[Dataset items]
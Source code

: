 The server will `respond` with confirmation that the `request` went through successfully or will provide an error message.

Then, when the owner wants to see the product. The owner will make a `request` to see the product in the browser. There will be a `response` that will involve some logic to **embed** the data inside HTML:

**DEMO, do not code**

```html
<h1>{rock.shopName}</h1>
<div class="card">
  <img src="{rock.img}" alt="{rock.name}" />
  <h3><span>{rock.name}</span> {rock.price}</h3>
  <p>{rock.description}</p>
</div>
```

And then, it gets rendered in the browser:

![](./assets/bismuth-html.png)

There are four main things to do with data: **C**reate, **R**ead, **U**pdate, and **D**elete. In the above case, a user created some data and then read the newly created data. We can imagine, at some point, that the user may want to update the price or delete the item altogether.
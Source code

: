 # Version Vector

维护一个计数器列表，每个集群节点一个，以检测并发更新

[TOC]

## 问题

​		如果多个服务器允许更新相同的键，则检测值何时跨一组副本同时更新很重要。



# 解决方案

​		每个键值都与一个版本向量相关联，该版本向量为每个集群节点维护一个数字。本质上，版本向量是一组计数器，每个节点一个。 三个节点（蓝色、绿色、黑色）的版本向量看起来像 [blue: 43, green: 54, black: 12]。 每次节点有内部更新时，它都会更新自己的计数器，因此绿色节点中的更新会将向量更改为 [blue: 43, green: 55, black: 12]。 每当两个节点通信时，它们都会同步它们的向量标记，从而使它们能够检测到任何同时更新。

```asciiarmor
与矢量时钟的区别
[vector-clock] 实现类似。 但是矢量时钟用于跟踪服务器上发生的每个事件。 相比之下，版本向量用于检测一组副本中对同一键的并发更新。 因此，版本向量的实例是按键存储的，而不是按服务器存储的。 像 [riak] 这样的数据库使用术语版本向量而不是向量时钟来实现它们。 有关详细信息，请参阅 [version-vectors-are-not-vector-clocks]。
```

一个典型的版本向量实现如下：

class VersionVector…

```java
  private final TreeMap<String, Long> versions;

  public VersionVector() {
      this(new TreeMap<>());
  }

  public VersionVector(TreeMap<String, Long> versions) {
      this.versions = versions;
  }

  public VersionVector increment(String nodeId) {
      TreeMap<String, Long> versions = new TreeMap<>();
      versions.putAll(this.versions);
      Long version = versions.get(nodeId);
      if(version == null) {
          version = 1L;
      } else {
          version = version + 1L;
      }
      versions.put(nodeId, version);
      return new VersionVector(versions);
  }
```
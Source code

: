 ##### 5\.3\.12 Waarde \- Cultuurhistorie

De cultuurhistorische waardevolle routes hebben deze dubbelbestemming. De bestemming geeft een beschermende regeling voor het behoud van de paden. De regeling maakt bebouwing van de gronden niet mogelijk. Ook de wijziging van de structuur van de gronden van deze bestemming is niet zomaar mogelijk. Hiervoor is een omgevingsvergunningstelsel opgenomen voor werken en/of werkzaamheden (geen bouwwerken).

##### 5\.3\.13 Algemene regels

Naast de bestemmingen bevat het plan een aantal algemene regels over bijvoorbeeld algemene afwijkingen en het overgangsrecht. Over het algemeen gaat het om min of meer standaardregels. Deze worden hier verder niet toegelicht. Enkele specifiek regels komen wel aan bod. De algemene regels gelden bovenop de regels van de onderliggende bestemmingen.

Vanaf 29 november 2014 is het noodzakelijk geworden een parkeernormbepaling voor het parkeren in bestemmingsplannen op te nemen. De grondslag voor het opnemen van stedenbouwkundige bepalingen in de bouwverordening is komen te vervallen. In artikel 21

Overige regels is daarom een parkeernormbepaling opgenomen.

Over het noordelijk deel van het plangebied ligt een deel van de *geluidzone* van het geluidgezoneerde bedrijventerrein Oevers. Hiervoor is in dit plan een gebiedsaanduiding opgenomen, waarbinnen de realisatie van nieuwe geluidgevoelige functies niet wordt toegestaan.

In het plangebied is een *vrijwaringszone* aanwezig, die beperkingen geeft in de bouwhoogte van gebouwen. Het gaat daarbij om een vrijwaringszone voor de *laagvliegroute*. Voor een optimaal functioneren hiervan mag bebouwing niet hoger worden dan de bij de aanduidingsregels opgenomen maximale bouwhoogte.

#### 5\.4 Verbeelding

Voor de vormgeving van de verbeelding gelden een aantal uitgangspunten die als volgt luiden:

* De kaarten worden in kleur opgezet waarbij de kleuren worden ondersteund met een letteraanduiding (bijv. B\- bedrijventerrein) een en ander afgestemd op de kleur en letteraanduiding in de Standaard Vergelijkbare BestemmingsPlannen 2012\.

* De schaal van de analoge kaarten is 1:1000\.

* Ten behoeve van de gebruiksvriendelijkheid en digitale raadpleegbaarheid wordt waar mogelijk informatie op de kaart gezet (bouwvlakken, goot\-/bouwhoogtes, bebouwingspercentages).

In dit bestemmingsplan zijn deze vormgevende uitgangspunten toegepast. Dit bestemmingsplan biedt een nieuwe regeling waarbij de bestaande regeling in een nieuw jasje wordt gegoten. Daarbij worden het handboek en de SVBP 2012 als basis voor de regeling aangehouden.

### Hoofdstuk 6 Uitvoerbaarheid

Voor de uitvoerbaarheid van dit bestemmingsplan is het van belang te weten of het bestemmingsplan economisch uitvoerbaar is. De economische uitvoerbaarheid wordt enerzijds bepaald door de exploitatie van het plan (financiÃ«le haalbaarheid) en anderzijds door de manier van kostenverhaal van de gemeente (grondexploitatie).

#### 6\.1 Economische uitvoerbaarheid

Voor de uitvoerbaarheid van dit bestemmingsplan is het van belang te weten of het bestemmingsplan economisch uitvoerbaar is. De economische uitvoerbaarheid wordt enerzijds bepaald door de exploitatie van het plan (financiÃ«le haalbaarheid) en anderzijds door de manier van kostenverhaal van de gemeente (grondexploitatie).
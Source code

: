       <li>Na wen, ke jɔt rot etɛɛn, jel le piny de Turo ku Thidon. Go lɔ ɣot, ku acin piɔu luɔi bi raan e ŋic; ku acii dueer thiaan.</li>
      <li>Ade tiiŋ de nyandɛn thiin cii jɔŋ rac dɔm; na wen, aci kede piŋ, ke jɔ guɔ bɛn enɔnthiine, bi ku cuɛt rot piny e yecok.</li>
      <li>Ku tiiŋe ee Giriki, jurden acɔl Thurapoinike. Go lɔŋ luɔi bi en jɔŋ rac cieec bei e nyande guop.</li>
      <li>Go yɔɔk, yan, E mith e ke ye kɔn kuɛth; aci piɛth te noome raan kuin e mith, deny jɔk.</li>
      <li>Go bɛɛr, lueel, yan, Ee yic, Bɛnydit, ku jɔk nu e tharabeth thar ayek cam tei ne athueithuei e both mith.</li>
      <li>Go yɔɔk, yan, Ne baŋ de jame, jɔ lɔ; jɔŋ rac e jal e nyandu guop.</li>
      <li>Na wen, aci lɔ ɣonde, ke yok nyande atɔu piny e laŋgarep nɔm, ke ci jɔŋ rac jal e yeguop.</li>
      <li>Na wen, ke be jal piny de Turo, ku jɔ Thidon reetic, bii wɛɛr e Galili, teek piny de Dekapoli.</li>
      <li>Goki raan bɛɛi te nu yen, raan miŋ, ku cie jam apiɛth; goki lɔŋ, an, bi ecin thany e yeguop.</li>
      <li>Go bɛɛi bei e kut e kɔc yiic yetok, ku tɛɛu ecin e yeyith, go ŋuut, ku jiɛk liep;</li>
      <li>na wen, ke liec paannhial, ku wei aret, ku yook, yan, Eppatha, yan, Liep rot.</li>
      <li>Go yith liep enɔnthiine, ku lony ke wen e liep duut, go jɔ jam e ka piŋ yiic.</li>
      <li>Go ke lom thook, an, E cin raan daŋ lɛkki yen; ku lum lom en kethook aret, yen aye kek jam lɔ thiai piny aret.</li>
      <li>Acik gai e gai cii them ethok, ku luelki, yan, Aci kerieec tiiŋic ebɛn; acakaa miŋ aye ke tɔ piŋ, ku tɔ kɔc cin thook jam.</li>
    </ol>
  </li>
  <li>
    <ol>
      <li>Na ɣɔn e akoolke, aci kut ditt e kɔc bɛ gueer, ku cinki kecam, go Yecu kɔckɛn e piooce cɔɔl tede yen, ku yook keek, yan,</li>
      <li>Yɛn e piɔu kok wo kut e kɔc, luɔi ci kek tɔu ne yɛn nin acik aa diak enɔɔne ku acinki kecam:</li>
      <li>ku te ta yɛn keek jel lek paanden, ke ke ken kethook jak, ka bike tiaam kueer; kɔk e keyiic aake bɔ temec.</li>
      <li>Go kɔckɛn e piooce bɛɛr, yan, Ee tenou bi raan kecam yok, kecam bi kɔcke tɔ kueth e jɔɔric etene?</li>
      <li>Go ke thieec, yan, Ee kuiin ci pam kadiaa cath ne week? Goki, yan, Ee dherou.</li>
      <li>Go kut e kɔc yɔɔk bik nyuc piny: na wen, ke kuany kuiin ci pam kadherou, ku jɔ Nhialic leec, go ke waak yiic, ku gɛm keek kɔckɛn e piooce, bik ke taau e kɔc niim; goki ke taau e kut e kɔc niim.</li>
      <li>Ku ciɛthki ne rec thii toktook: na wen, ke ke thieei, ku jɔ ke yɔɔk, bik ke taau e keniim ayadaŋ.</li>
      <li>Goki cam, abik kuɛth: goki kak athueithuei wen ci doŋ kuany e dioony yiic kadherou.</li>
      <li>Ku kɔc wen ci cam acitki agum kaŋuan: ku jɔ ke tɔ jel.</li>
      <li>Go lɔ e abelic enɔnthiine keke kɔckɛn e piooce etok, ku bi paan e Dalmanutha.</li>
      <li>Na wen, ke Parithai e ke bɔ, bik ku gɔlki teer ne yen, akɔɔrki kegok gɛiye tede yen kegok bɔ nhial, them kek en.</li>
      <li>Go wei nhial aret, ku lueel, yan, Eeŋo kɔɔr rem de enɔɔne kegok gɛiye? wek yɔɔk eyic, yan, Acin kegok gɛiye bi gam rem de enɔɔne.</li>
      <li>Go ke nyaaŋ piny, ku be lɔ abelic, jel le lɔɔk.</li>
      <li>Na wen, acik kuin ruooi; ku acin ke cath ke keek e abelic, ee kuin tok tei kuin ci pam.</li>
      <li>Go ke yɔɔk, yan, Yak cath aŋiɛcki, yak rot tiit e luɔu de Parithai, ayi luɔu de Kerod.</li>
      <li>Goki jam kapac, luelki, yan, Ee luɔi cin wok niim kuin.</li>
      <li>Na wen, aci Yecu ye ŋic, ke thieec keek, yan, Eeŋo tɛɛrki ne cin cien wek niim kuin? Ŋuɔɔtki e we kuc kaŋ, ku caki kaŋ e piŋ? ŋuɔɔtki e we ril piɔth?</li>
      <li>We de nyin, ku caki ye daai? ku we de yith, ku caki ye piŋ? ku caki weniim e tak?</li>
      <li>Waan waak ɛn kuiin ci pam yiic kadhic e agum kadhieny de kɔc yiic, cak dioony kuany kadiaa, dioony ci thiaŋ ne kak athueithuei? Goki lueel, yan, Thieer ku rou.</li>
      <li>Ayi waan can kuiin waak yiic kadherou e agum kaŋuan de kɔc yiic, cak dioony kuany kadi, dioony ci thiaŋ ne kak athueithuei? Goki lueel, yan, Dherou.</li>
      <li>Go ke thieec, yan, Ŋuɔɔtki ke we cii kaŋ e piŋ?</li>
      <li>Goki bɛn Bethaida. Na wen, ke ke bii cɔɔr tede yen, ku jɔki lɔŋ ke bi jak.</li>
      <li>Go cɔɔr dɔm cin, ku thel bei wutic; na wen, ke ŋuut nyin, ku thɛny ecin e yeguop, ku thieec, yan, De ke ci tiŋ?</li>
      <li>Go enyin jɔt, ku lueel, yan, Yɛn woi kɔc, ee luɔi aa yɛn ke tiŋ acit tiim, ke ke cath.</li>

**What you have to do:**
When the line with "<li>Go yɔɔk, yan, E" is reached in the data above, start copying there, and copy each line exactly until the line with "<li>na wen, ke liec" has been copied; copy nothing else.

**Solved problem:**
      <li>Go yɔɔk, yan, E mith e ke ye kɔn kuɛth; aci piɛth te noome raan kuin e mith, deny jɔk.</li>
      <li>Go bɛɛr, lueel, yan, Ee yic, Bɛnydit, ku jɔk nu e tharabeth thar ayek cam tei ne athueithuei e both mith.</li>
      <li>Go yɔɔk, yan, Ne baŋ de jame, jɔ lɔ; jɔŋ rac e jal e nyandu guop.</li>
      <li>Na wen, aci lɔ ɣonde, ke yok nyande atɔu piny e laŋgarep nɔm, ke ci jɔŋ rac jal e yeguop.</li>
      <li>Na wen, ke be jal piny de Turo, ku jɔ Thidon reetic, bii wɛɛr e Galili, teek piny de Dekapoli.</li>
      <li>Goki raan bɛɛi te nu yen, raan miŋ, ku cie jam apiɛth; goki lɔŋ, an, bi ecin thany e yeguop.</li>
      <li>Go bɛɛi bei e kut e kɔc yiic yetok, ku tɛɛu ecin e yeyith, go ŋuut, ku jiɛk liep;</li>
      <li>na wen, ke liec paannhial, ku wei aret, ku yook, yan, Eppatha, yan, Liep rot.</li>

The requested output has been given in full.